Tensions have mounted between the communities over the last several years as Islamic jihadists have increased their presence in central Mali. The remnants of extremist groups that once controlled northern Mali have moved south since 2015 and are accused of collaborating with ethnic Peuhls.
Peuhl leaders maintain the community is not behind the attacks but others allege some Peuhls are among the jihadists.
Peuhl leaders also have accused ethnic Dogon militias of working alongside Mali's military as it has battled to extinguish the extremists.
Human Rights Watch says the Dogon militia known as Dan Na Ambassagou, suspected of being behind the March massacre, has carried out scores of deadly attacks.

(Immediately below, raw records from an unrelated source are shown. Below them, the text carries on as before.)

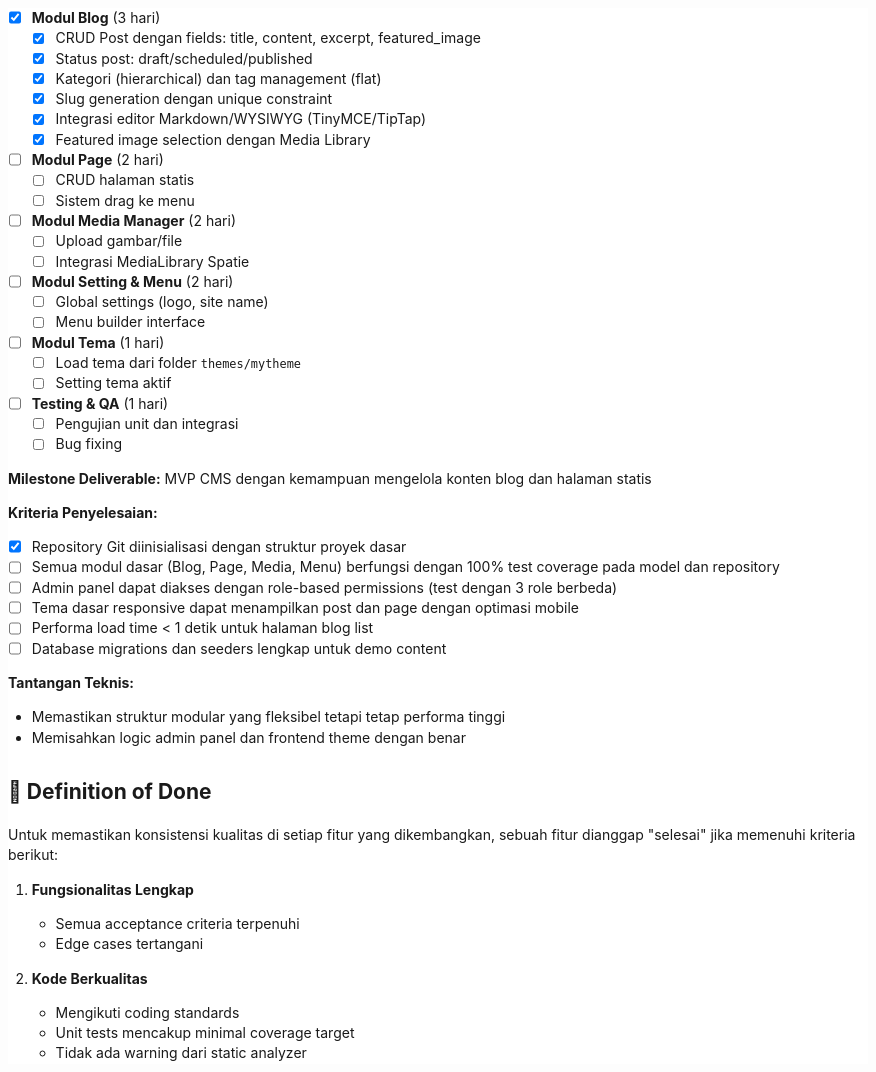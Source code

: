 - [x] **Modul Blog** (3 hari)
  - [x] CRUD Post dengan fields: title, content, excerpt, featured_image
  - [x] Status post: draft/scheduled/published
  - [x] Kategori (hierarchical) dan tag management (flat)
  - [x] Slug generation dengan unique constraint
  - [x] Integrasi editor Markdown/WYSIWYG (TinyMCE/TipTap)
  - [x] Featured image selection dengan Media Library

- [ ] **Modul Page** (2 hari)
  - [ ] CRUD halaman statis
  - [ ] Sistem drag ke menu

- [ ] **Modul Media Manager** (2 hari)
  - [ ] Upload gambar/file
  - [ ] Integrasi MediaLibrary Spatie

- [ ] **Modul Setting & Menu** (2 hari)
  - [ ] Global settings (logo, site name) 
  - [ ] Menu builder interface

- [ ] **Modul Tema** (1 hari)
  - [ ] Load tema dari folder `themes/mytheme`
  - [ ] Setting tema aktif

- [ ] **Testing & QA** (1 hari)
  - [ ] Pengujian unit dan integrasi
  - [ ] Bug fixing

**Milestone Deliverable:** MVP CMS dengan kemampuan mengelola konten blog dan halaman statis

**Kriteria Penyelesaian:**
- [x] Repository Git diinisialisasi dengan struktur proyek dasar
- [ ] Semua modul dasar (Blog, Page, Media, Menu) berfungsi dengan 100% test coverage pada model dan repository
- [ ] Admin panel dapat diakses dengan role-based permissions (test dengan 3 role berbeda)
- [ ] Tema dasar responsive dapat menampilkan post dan page dengan optimasi mobile
- [ ] Performa load time < 1 detik untuk halaman blog list
- [ ] Database migrations dan seeders lengkap untuk demo content

**Tantangan Teknis:**
- Memastikan struktur modular yang fleksibel tetapi tetap performa tinggi
- Memisahkan logic admin panel dan frontend theme dengan benar

## 📝 Definition of Done

Untuk memastikan konsistensi kualitas di setiap fitur yang dikembangkan, sebuah fitur dianggap "selesai" jika memenuhi kriteria berikut:

1. **Fungsionalitas Lengkap**
   - Semua acceptance criteria terpenuhi
   - Edge cases tertangani

2. **Kode Berkualitas**
   - Mengikuti coding standards
   - Unit tests mencakup minimal coverage target
   - Tidak ada warning dari static analyzer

The militia's leader has said they are defending civilians against jihadists in areas where Mali's military has not intervened.
U.N. Secretary-General Antonio Guterres again called for an end to the cycle of violence in the center of Mali, for perpetrators of violence to be brought to justice, and for accelerated efforts to promote reconciliation between communities, Dujarric said.
U.N. peacekeeping chief Jean-Pierre Lacroix arrived in Mali on Wednesday for a joint high-level mission with Pedro Serrano, the European Union's deputy secretary general for Common Security and Defense Policy and Crisis Response, the U.N. spokesman said.
Dujarric said their visit, until June 21, was aimed at accelerating implementation of a 2015 peace agreement and the restoration of state authority in northern and central Mali. Lacroix and Serrano were expected to meet government authorities, armed groups that signed the peace deal, political representatives, members of civil society and women groups, and international partners, he said.